United States v. Vandergriff
This text of United States v. Vandergriff (United States v. Vandergriff) is published on Counsel Stack Legal Research, covering Court of Appeals for the Fifth Circuit primary law. Counsel Stack provides free access to over 12 million legal documents including statutes, case law, regulations, and constitutions.
Opinion
IN THE UNITED STATES COURT OF APPEALS
FOR THE FIFTH CIRCUIT
_____________________
No. 99-50593 Summary Calendar _____________________
UNITED STATES OF AMERICA,
Plaintiff-Appellee,
versus
DUDLEY EDWARD VANDERGRIFF,
Defendant-Appellant. _________________________________________________________________
Appeal from the United States District Court for the Western District of Texas USDC No. P-97-CR-66-ALL _________________________________________________________________ June 7, 2000
Before JOLLY, JONES, and BENAVIDES, Circuit Judges.
PER CURIAM:*
Dudley Edward Vandergriff appeals from his conditional nolo
contendere plea conviction and resultant sentence for possession of
a firearm by a felon in violation of 18 U.S.C. § 922(g). He argues
that the district court erred by denying his motion to suppress and
by refusing to grant him a three-level reduction in his offense
level pursuant to U.S.S.G. § 3E1.1 for his acceptance of
responsibility. We have reviewed the record and find no reversible
* Pursuant to 5TH CIR. R. 47.5, the court has determined that this opinion should not be published and is not precedent except under the limited circumstances set forth in 5TH CIR. R. 47.5.4. error. Based upon the facts known to authorities, probable cause
existed for the arrest of the occupants of the Oldsmobile that was
traveling with the Suburban. Thus, the district court did not err
by denying Vandergriff’s motion to suppress. See United States v.

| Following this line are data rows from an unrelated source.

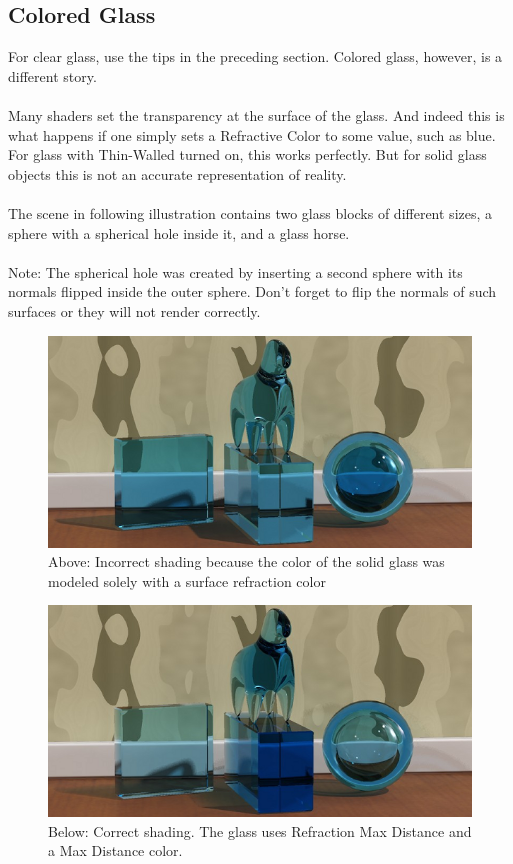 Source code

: \documentclass[10pt,a4paper]{article}
\begin{document}
\subsection{Colored Glass}
For clear glass, use the tips in the preceding section. Colored glass, however, is a different story.
\\
\\
Many shaders set the transparency at the surface of the glass. And indeed this is what happens if one simply sets a Refractive Color to some value, such as blue. 
For glass with Thin-Walled turned on, this works perfectly. But for solid glass objects this is not an accurate representation of reality.
\\
\\
The scene in following illustration contains two glass blocks of different sizes, a sphere with a spherical hole inside it, and a glass horse.
\\
\\
Note: The spherical hole was created by inserting a second sphere with its normals flipped inside the outer sphere. 
Don’t forget to flip the normals of such surfaces or they will not render correctly.

\begin{figure}[tbh]
	\centering
	\includegraphics[width=0.5\linewidth]{figure/incorrect_shading}
	\caption{Above: Incorrect shading because the color of the solid glass was modeled solely with a surface refraction color}
	\label{fig:incorrectshading}
\end{figure}

\begin{figure}[tbh]
	\centering
	\includegraphics[width=0.5\linewidth]{figure/correct_shading}
	\caption{Below: Correct shading. The glass uses Refraction  Max Distance and a Max Distance color.}
	\label{fig:correctshading}
\end{figure}
\end{document}
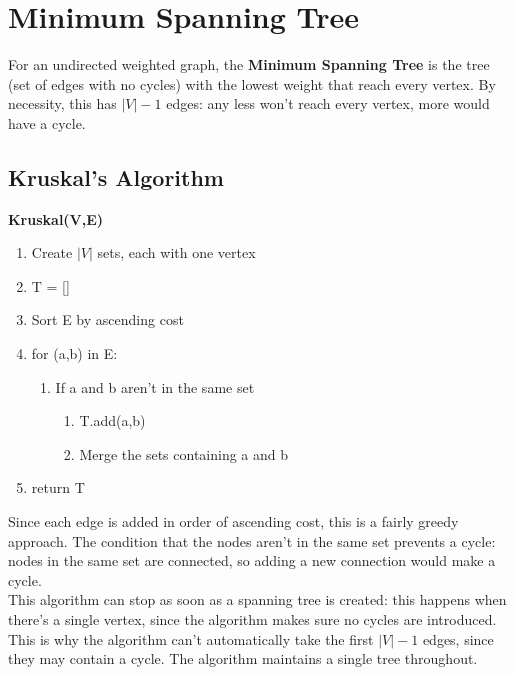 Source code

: \section{Minimum Spanning Tree}
For an undirected weighted graph, the \textbf{Minimum Spanning Tree} is the tree (set of edges with no cycles) with the lowest weight that reach every vertex. By necessity, this has $|V|-1$ edges: any less won't reach every vertex, more would have a cycle.

\subsection{Kruskal's Algorithm}
\textbf{Kruskal(V,E)}
\begin{enumerate}
    \item Create $|V|$ sets, each with one vertex
    \item T = []
    \item Sort E by ascending cost
    \item for (a,b) in E:
    \begin{enumerate}
        \item [] If a and b aren't in the same set
        \begin{enumerate}
            \item T.add(a,b)
            \item Merge the sets containing a and b
        \end{enumerate}
    \end{enumerate}
    \item return T
\end{enumerate} 
Since each edge is added in order of ascending cost, this is a fairly greedy approach. The condition that the nodes aren't in the same set prevents a cycle: nodes in the same set are connected, so adding a new connection would make a cycle. \\
This algorithm can stop as soon as a spanning tree is created: this happens when there's a single vertex, since the algorithm makes sure no cycles are introduced. This is why the algorithm can't automatically take the first $|V|-1$ edges, since they may contain a cycle. The algorithm maintains a single tree throughout. 

\newpage
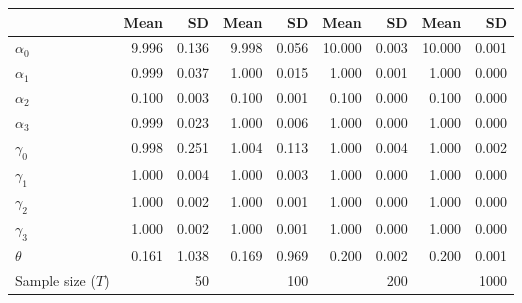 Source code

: 
\begin{tabular}[t]{lrrrrrrrr}
\toprule
  & Mean & SD & Mean  & SD  & Mean   & SD   & Mean    & SD   \\
\midrule
$\alpha_{0}$ & 9.996 & 0.136 & 9.998 & 0.056 & 10.000 & 0.003 & 10.000 & 0.001\\
$\alpha_{1}$ & 0.999 & 0.037 & 1.000 & 0.015 & 1.000 & 0.001 & 1.000 & 0.000\\
$\alpha_{2}$ & 0.100 & 0.003 & 0.100 & 0.001 & 0.100 & 0.000 & 0.100 & 0.000\\
$\alpha_{3}$ & 0.999 & 0.023 & 1.000 & 0.006 & 1.000 & 0.000 & 1.000 & 0.000\\
$\gamma_{0}$ & 0.998 & 0.251 & 1.004 & 0.113 & 1.000 & 0.004 & 1.000 & 0.002\\
$\gamma_{1}$ & 1.000 & 0.004 & 1.000 & 0.003 & 1.000 & 0.000 & 1.000 & 0.000\\
$\gamma_{2}$ & 1.000 & 0.002 & 1.000 & 0.001 & 1.000 & 0.000 & 1.000 & 0.000\\
$\gamma_{3}$ & 1.000 & 0.002 & 1.000 & 0.001 & 1.000 & 0.000 & 1.000 & 0.000\\
$\theta$ & 0.161 & 1.038 & 0.169 & 0.969 & 0.200 & 0.002 & 0.200 & 0.001\\
Sample size ($T$) &  & 50 &  & 100 &  & 200 &  & 1000\\
\bottomrule
\end{tabular}
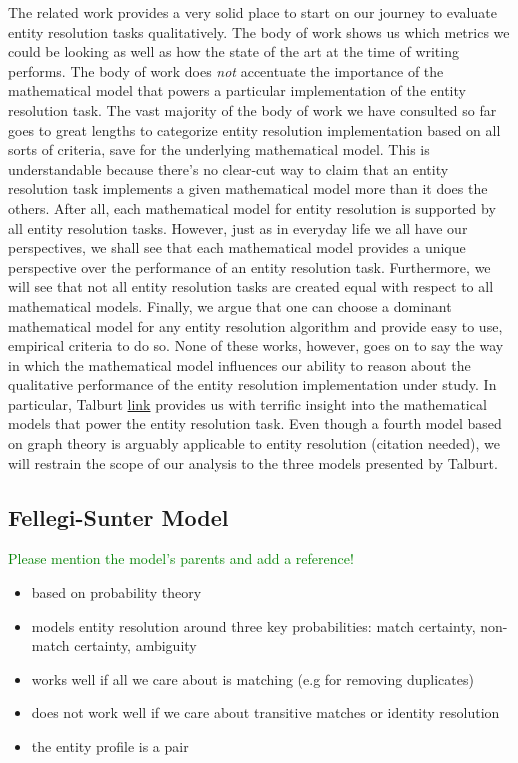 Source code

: \documentclass[11pt]{article}
\begin{document}
    The related work provides a very solid place to start on our journey to evaluate entity resolution tasks qualitatively. The body of work shows us which metrics we could be looking as well as how the state of the art at the time of writing performs. The body of work does \textit{not} accentuate the importance of the mathematical model that powers a particular implementation of the entity resolution task. The vast majority of the body of work we have consulted so far goes to great lengths to categorize entity resolution implementation based on all sorts of criteria, save for the underlying mathematical model. This is understandable because there's no clear-cut way to claim that an entity resolution task implements a given mathematical model more than it does the others. After all, each mathematical model for entity resolution is supported by all entity resolution tasks. However, just as in everyday life we all have our perspectives, we shall see that each mathematical model provides a unique perspective over the performance of an entity resolution task. Furthermore, we will see that not all entity resolution tasks are created equal with respect to all mathematical models. Finally, we argue that one can choose a dominant mathematical model for any entity resolution algorithm and provide easy to use, empirical criteria to do so. None of these works, however, goes on to say the way in which the mathematical model influences our ability to reason about the qualitative performance of the entity resolution implementation under study. In particular, Talburt \href{https://learning.oreilly.com/library/view/entity-resolution-and/9780123819734/}{link} provides us with terrific insight into the mathematical models that power the entity resolution task. Even though a fourth model based on graph theory is arguably applicable to entity resolution (citation needed), we will restrain the scope of our analysis to the three models presented by Talburt.

    \subsection[fsm]{Fellegi-Sunter Model}\label{subsec:fsm}

    \textcolor{green}{Please mention the model's parents and add a reference!}
    \begin{itemize}
        \item based on probability theory
        \item models entity resolution around three key probabilities: match certainty, non-match certainty, ambiguity
        \item works well if all we care about is matching (e.g for removing duplicates)
        \item does not work well if we care about transitive matches or identity resolution
        \item the entity profile is a pair
    \end{itemize}
\end{document}
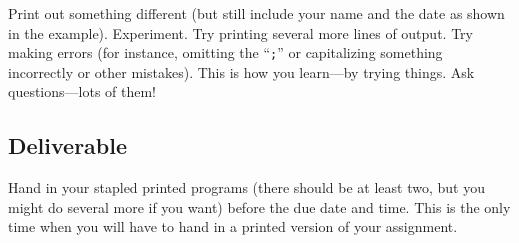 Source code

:        Print out something different (but still include your name and the date
         as shown in the example). Experiment. Try printing several more lines of output.
       Try making errors (for instance, omitting the ``{\tt ;}'' or capitalizing
         something incorrectly or other mistakes). This is how you learn---by trying
       things. Ask questions---lots of them! 

       \subsection*{Deliverable}
       Hand in your stapled printed programs (there should be
         at least two, but you might do several more if you want) before the due date
       and time. 
       This is the only time when you will have to hand in a printed version of your assignment.

       
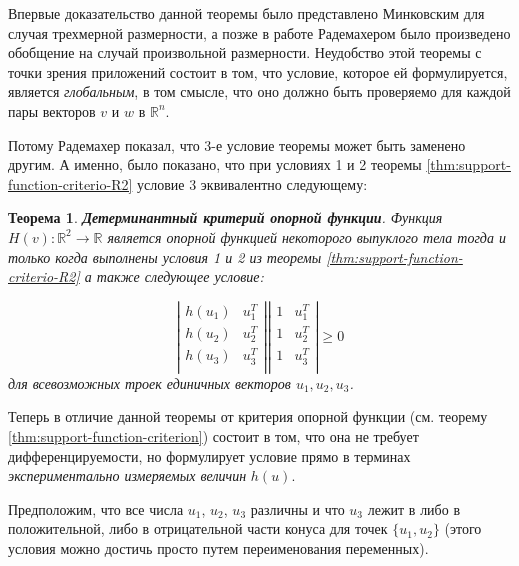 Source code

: \documentclass[a4paper, 12pt, titlepage]{article}
\theoremstyle{definition}
\theoremstyle{plain}
\newtheorem{SmartTheorem}{Теорема}
\theoremstyle{plain}
\begin{document}
Впервые доказательство данной теоремы было представлено Минковским для случая
трехмерной размерности, а позже в работе \cite{journals/mz/Rademacher22}
Радемахером было произведено обобщение на случай произвольной размерности.
Неудобство этой теоремы с точки зрения приложений состоит в том, что условие,
которое ей формулируется, является \textit{глобальным}, в том смысле, что оно
должно быть проверяемо для каждой пары векторов $v$ и $w$ в $\mathbb{R}^{n}$.

Потому Радемахер показал, что 3-е условие теоремы может быть заменено другим.
А именно, было показано, что при условиях 1 и 2 теоремы
\ref{thm:support-function-criterio-R2} условие 3 эквивалентно следующему:

\begin{SmartTheorem}
 \label{thm:support-function-criterio-R2-det}
 \textbf{Детерминантный критерий опорной функции}.
 Функция $H(v): \mathbb{R}^{2} \to \mathbb{R}$ является опорной функцией
 некоторого выпуклого тела тогда и только когда выполнены условия 1 и 2 из
 теоремы \ref{thm:support-function-criterio-R2} а также следующее условие:

\begin{equation}
 \left|\begin{array}{cc}
  h(u_{1}) & u_{1}^{T} \\
  h(u_{2}) & u_{2}^{T} \\
  h(u_{3}) & u_{3}^{T} \\
 \end{array}\right|
  \left|\begin{array}{cc}
  1 & u_{1}^{T} \\
  1 & u_{2}^{T} \\
  1 & u_{3}^{T} \\
 \end{array}\right|
 \geq 0
\end{equation}
для всевозможных троек единичных векторов $u_{1}, u_{2}, u_{3}$.
\end{SmartTheorem}

Теперь в отличие данной теоремы от критерия опорной функции (см. теорему
\ref{thm:support-function-criterion}) состоит в том, что она не требует
дифференцируемости, но формулирует условие прямо в терминах
\textit{экспериментально измеряемых величин} $h(u)$.

Предположим, что все числа $u_{1}$, $u_{2}$, $u_{3}$ различны и что $u_{3}$
лежит в либо в положительной, либо в отрицательной части конуса для точек
$\{u_{1}, u_{2}\}$ (этого условия можно достичь просто путем переименования
переменных).
\end{document}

Tellez, 11 F.3d 530, 532 (5th Cir. 1993). Further, based upon
Vandergriff’s continued denial of certain facts and elements of the
offense, the district court did not clearly err by denying his
request for a reduction in his offense level for acceptance of
responsibility. See United States v. Harlan, 35 F.3d 176, 181 (5th
Cir. 1994). Accordingly, the judgment of the district court is
A F F I R M E D.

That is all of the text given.